EXERCISE OBJECTIVE:
Lines from the line with "affiliate, shipping, tax" to the line with "### Installation" in the entries below, and only those, must be output exactly, with both ends included.

AVAILABLE RECORDS:
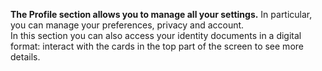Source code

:**The Profile section allows you to manage all your settings.** In particular, you can manage your preferences, privacy and account.  
In this section you can also access your identity documents in a digital format: interact with the cards in the top part of the screen to see more details.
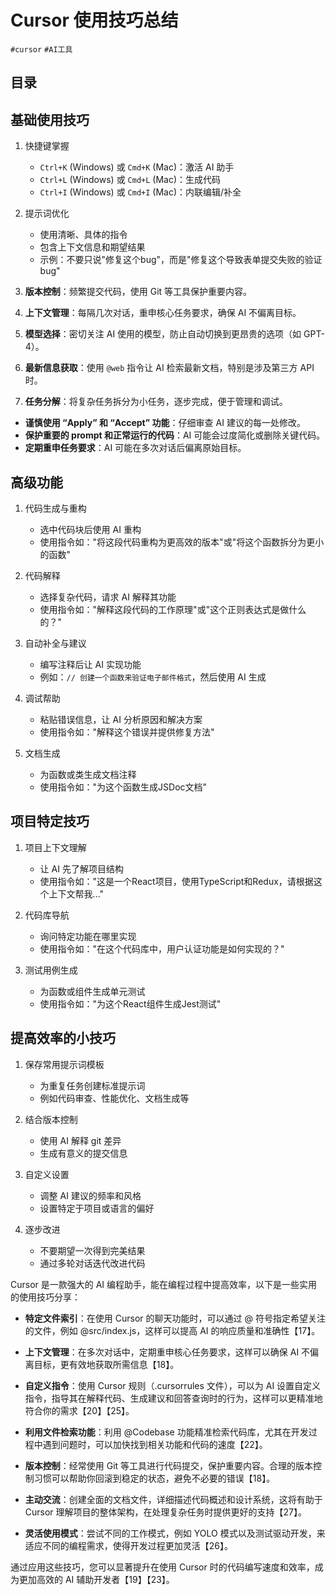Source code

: 
# Cursor 使用技巧总结


`#cursor` `#AI工具`


## 目录
<!-- toc -->
 ## 基础使用技巧 

1. 快捷键掌握
   - `Ctrl+K` (Windows) 或 `Cmd+K` (Mac)：激活 AI 助手
   - `Ctrl+L` (Windows) 或 `Cmd+L` (Mac)：生成代码
   - `Ctrl+I` (Windows) 或 `Cmd+I` (Mac)：内联编辑/补全

1. 提示词优化
   - 使用清晰、具体的指令
   - 包含上下文信息和期望结果
   - 示例：不要只说"修复这个bug"，而是"修复这个导致表单提交失败的验证bug"


1. **版本控制**：频繁提交代码，使用 Git 等工具保护重要内容。
2. **上下文管理**：每隔几次对话，重申核心任务要求，确保 AI 不偏离目标。
3. **模型选择**：密切关注 AI 使用的模型，防止自动切换到更昂贵的选项（如 GPT-4）。
4. **最新信息获取**：使用 `@web` 指令让 AI 检索最新文档，特别是涉及第三方 API 时。
5. **任务分解**：将复杂任务拆分为小任务，逐步完成，便于管理和调试。

- **谨慎使用 “Apply” 和 “Accept” 功能**：仔细审查 AI 建议的每一处修改。
- **保护重要的 prompt 和正常运行的代码**：AI 可能会过度简化或删除关键代码。
- **定期重申任务要求**：AI 可能在多次对话后偏离原始目标。


## 高级功能

1. 代码生成与重构
   - 选中代码块后使用 AI 重构
   - 使用指令如："将这段代码重构为更高效的版本"或"将这个函数拆分为更小的函数"

1. 代码解释
   - 选择复杂代码，请求 AI 解释其功能
   - 使用指令如："解释这段代码的工作原理"或"这个正则表达式是做什么的？"

1. 自动补全与建议
   - 编写注释后让 AI 实现功能
   - 例如：`// 创建一个函数来验证电子邮件格式`，然后使用 AI 生成

1. 调试帮助
   - 粘贴错误信息，让 AI 分析原因和解决方案
   - 使用指令如："解释这个错误并提供修复方法"

1. 文档生成
   - 为函数或类生成文档注释
   - 使用指令如："为这个函数生成JSDoc文档"

## 项目特定技巧

1. 项目上下文理解
   - 让 AI 先了解项目结构
   - 使用指令如："这是一个React项目，使用TypeScript和Redux，请根据这个上下文帮我..."

1. 代码库导航
   - 询问特定功能在哪里实现
   - 使用指令如："在这个代码库中，用户认证功能是如何实现的？"

1. 测试用例生成
   - 为函数或组件生成单元测试
   - 使用指令如："为这个React组件生成Jest测试"

## 提高效率的小技巧

1. 保存常用提示词模板
   - 为重复任务创建标准提示词
   - 例如代码审查、性能优化、文档生成等

1. 结合版本控制
   - 使用 AI 解释 git 差异
   - 生成有意义的提交信息

1. 自定义设置
   - 调整 AI 建议的频率和风格
   - 设置特定于项目或语言的偏好

1. 逐步改进
   - 不要期望一次得到完美结果
   - 通过多轮对话迭代改进代码

Cursor 是一款强大的 AI 编程助手，能在编程过程中提高效率，以下是一些实用的使用技巧分享：

- **特定文件索引**：在使用 Cursor 的聊天功能时，可以通过 @ 符号指定希望关注的文件，例如 @src/index.js，这样可以提高 AI 的响应质量和准确性【17】。

- **上下文管理**：在多次对话中，定期重申核心任务要求，这样可以确保 AI 不偏离目标，更有效地获取所需信息【18】。

- **自定义指令**：使用 Cursor 规则（.cursorrules 文件），可以为 AI 设置自定义指令，指导其在解释代码、生成建议和回答查询时的行为，这样可以更精准地符合你的需求【20】【25】。

- **利用文件检索功能**：利用 @Codebase 功能精准检索代码库，尤其在开发过程中遇到问题时，可以加快找到相关功能和代码的速度【22】。

- **版本控制**：经常使用 Git 等工具进行代码提交，保护重要内容。合理的版本控制习惯可以帮助你回滚到稳定的状态，避免不必要的错误【18】。

- **主动交流**：创建全面的文档文件，详细描述代码概述和设计系统，这将有助于 Cursor 理解项目的整体架构，在处理复杂任务时提供更好的支持【27】。

- **灵活使用模式**：尝试不同的工作模式，例如 YOLO 模式以及测试驱动开发，来适应不同的编程需求，使得开发过程更加灵活【26】。

通过应用这些技巧，您可以显著提升在使用 Cursor 时的代码编写速度和效率，成为更加高效的 AI 辅助开发者【19】【23】。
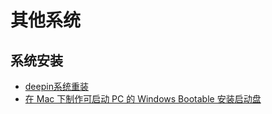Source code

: # 其他系统

## 系统安装

- [deepin系统重装](https://www.deepin.org/installation/)
- [在 Mac 下制作可启动 PC 的 Windows Bootable 安装启动盘](http://www.pc6.com/edu/68795.html)
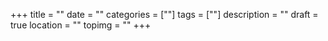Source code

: +++
title = ""
date = ""
categories = [""]
tags = [""]
description = ""
draft = true
location  = ""
topimg = ""
+++

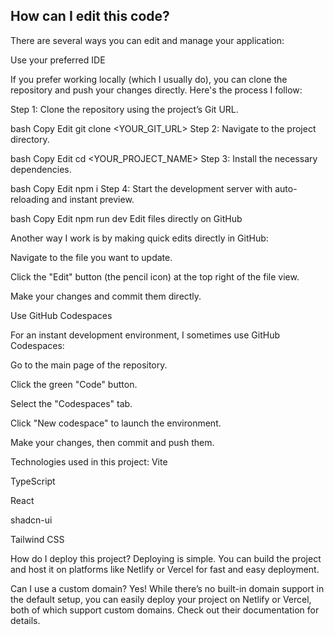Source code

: 

## How can I edit this code?

There are several ways you can edit and manage your application:

Use your preferred IDE

If you prefer working locally (which I usually do), you can clone the repository and push your changes directly. Here's the process I follow:

Step 1: Clone the repository using the project’s Git URL.

bash
Copy
Edit
git clone <YOUR_GIT_URL>
Step 2: Navigate to the project directory.

bash
Copy
Edit
cd <YOUR_PROJECT_NAME>
Step 3: Install the necessary dependencies.

bash
Copy
Edit
npm i
Step 4: Start the development server with auto-reloading and instant preview.

bash
Copy
Edit
npm run dev
Edit files directly on GitHub

Another way I work is by making quick edits directly in GitHub:

Navigate to the file you want to update.

Click the "Edit" button (the pencil icon) at the top right of the file view.

Make your changes and commit them directly.

Use GitHub Codespaces

For an instant development environment, I sometimes use GitHub Codespaces:

Go to the main page of the repository.

Click the green "Code" button.

Select the "Codespaces" tab.

Click "New codespace" to launch the environment.

Make your changes, then commit and push them.

Technologies used in this project:
Vite

TypeScript

React

shadcn-ui

Tailwind CSS

How do I deploy this project?
Deploying is simple. You can build the project and host it on platforms like Netlify or Vercel for fast and easy deployment.

Can I use a custom domain?
Yes! While there’s no built-in domain support in the default setup, you can easily deploy your project on Netlify or Vercel, both of which support custom domains. Check out their documentation for details.




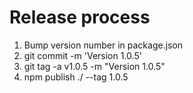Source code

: # Release process

1. Bump version number in package.json
2. git commit -m 'Version 1.0.5'
3. git tag -a v1.0.5 -m "Version 1.0.5"
4. npm publish ./ --tag 1.0.5
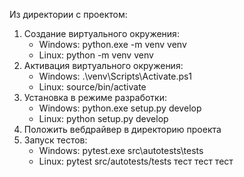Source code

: Из директории с проектом:
1. Создание виртуального окружения: 
    - Windows: python.exe -m venv venv
    - Linux: python -m venv venv
2. Активация виртуального окружения: 
    - Windows: .\venv\Scripts\Activate.ps1
    - Linux: source/bin/activate
3. Установка в режиме разработки:
    - Windows: python.exe setup.py develop
    - Linux: python setup.py develop
4. Положить вебдрайвер в директорию проекта
5. Запуск тестов:
    - Windows: pytest.exe src\autotests\tests
    - Linux: pytest src/autotests/tests
тест тест тест
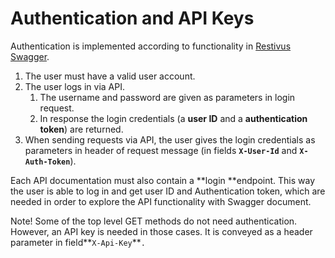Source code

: # Authentication and API Keys

Authentication is implemented according to functionality in [Restivus Swagger](https://github.com/apinf/restivus-swagger).

1. The user must have a valid user account. 
2. The user logs in via API.
   1. The username and password are given as parameters in login request.
   2. In response the login credentials \(a **user ID** and a **authentication token**\) are returned.
3. When sending requests via API, the user gives the login credentials as parameters in header of request message \(in fields **`X-User-Id`** and **`X-Auth-Token`**\). 

Each API documentation must also contain a **login **endpoint. This way the user is able to log in and get user ID and Authentication token, which are needed in order to explore the API functionality with Swagger document.

Note! Some of the top level GET methods do not need authentication. However, an API key is needed in those cases. It is conveyed as a header parameter in field**`X-Api-Key`**`.`

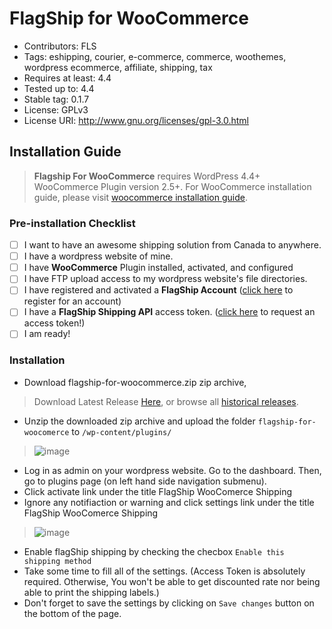 # FlagShip for WooCommerce
- Contributors: FLS
- Tags: eshipping, courier, e-commerce, commerce, woothemes, wordpress ecommerce, affiliate, shipping, tax
- Requires at least: 4.4
- Tested up to: 4.4
- Stable tag: 0.1.7
- License: GPLv3
- License URI: http://www.gnu.org/licenses/gpl-3.0.html

## Installation Guide
> **Flagship For WooCommerce** requires WordPress 4.4+ WooCommerce Plugin version 2.5+. For WooCommerce installation guide, please visit [woocommerce installation guide](https://docs.woothemes.com/document/installing-uninstalling-woocommerce/). 

### Pre-installation Checklist
- [ ] I want to have an awesome shipping solution from Canada to anywhere.
- [ ] I have a wordpress website of mine.
- [ ] I have **WooCommerce** Plugin installed, activated, and configured
- [ ] I have FTP upload access to my wordpress website's file directories.
- [ ] I have registered and activated a **FlagShip Account** ([click here](https://smartship.flagshipcompany.com/company/register) to register for an account)
- [ ] I have a **FlagShip Shipping API** access token. ([click here](https://auth.smartship.io/tokens/) to request an access token!)
- [ ] I am ready!

### Installation
- Download flagship-for-woocommerce.zip zip archive, 

> Download Latest Release [Here](https://github.com/flagshipcompany/flagship-for-woocommerce/releases/latest), or browse all [historical releases](https://github.com/flagshipcompany/flagship-for-woocommerce/releases).

- Unzip the downloaded zip archive and upload the folder `flagship-for-woocomerce` to `/wp-content/plugins/`

> ![image](https://cloud.githubusercontent.com/assets/5373898/13267492/8964cfc6-da4b-11e5-9104-6f2b668861fd.png)

- Log in as admin on your wordpress website. Go to the dashboard. Then, go to plugins page (on left hand side navigation submenu).
- Click activate link under the title FlagShip WooComerce Shipping
- Ignore any notifiaction or warning and click settings link under the title FlagShip WooComerce Shipping

> ![image](https://cloud.githubusercontent.com/assets/5373898/13267802/243b6414-da4d-11e5-9fc6-ed6ae38f0e06.png)

- Enable flagShip shipping by checking the checbox `Enable this shipping method`
- Take some time to fill all of the settings. (Access Token is absolutely required. Otherwise, You won't be able to get discounted rate nor being able to print the shipping labels.)
- Don't forget to save the settings by clicking on `Save changes` button on the bottom of the page.

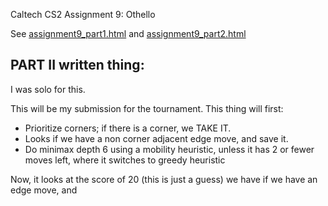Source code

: Caltech CS2 Assignment 9: Othello

See [assignment9_part1.html](http://htmlpreview.github.io/?https://github.com/caltechcs2/othello/blob/master/assignment9_part1.html) and [assignment9_part2.html](http://htmlpreview.github.io/?https://github.com/caltechcs2/othello/blob/master/assignment9_part2.html)

PART II written thing:
------------------------
I was solo for this. 

This will be my submission for the tournament. This thing will first:
   - Prioritize corners; if there is a corner, we TAKE IT.
   - Looks if we have a non corner adjacent edge move, and save it.
   - Do minimax depth 6 using a mobility heuristic, unless it has 2
     or fewer moves left, where it switches to greedy heuristic
   
Now, it looks at the score of 20 (this is just a guess) we have if we have an edge move,
and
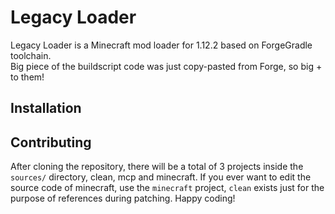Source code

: # Legacy Loader  
Legacy Loader is a Minecraft mod loader for 1.12.2 based on ForgeGradle toolchain.  
Big piece of the buildscript code was just copy-pasted from Forge, so big + to them!  

## Installation  
## Contributing  
After cloning the repository, there will be a total of 3 projects inside the `sources/` directory, 
clean, mcp and minecraft. If you ever want to edit the source code of minecraft, use the `minecraft` 
project, `clean` exists just for the purpose of references during patching. Happy coding!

TASK SOLUTION:
- Tags: eshipping, courier, e-commerce, commerce, woothemes, wordpress ecommerce, affiliate, shipping, tax
- Requires at least: 4.4
- Tested up to: 4.4
- Stable tag: 0.1.7
- License: GPLv3
- License URI: http://www.gnu.org/licenses/gpl-3.0.html

## Installation Guide
> **Flagship For WooCommerce** requires WordPress 4.4+ WooCommerce Plugin version 2.5+. For WooCommerce installation guide, please visit [woocommerce installation guide](https://docs.woothemes.com/document/installing-uninstalling-woocommerce/). 

### Pre-installation Checklist
- [ ] I want to have an awesome shipping solution from Canada to anywhere.
- [ ] I have a wordpress website of mine.
- [ ] I have **WooCommerce** Plugin installed, activated, and configured
- [ ] I have FTP upload access to my wordpress website's file directories.
- [ ] I have registered and activated a **FlagShip Account** ([click here](https://smartship.flagshipcompany.com/company/register) to register for an account)
- [ ] I have a **FlagShip Shipping API** access token. ([click here](https://auth.smartship.io/tokens/) to request an access token!)
- [ ] I am ready!

### Installation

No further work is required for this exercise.